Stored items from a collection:

++++++

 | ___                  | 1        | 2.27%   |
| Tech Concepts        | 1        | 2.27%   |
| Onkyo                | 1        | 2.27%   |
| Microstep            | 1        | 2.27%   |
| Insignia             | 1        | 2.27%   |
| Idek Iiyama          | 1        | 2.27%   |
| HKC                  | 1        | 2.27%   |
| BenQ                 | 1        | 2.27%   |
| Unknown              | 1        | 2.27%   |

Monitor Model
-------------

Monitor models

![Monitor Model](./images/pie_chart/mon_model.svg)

++++++

Task description:
Output every record above in full, exactly as it reads.

Result of this task:
 | ___                  | 1        | 2.27%   |
| Tech Concepts        | 1        | 2.27%   |
| Onkyo                | 1        | 2.27%   |
| Microstep            | 1        | 2.27%   |
| Insignia             | 1        | 2.27%   |
| Idek Iiyama          | 1        | 2.27%   |
| HKC                  | 1        | 2.27%   |
| BenQ                 | 1        | 2.27%   |
| Unknown              | 1        | 2.27%   |

Monitor Model
-------------

Monitor models

![Monitor Model](./images/pie_chart/mon_model.svg)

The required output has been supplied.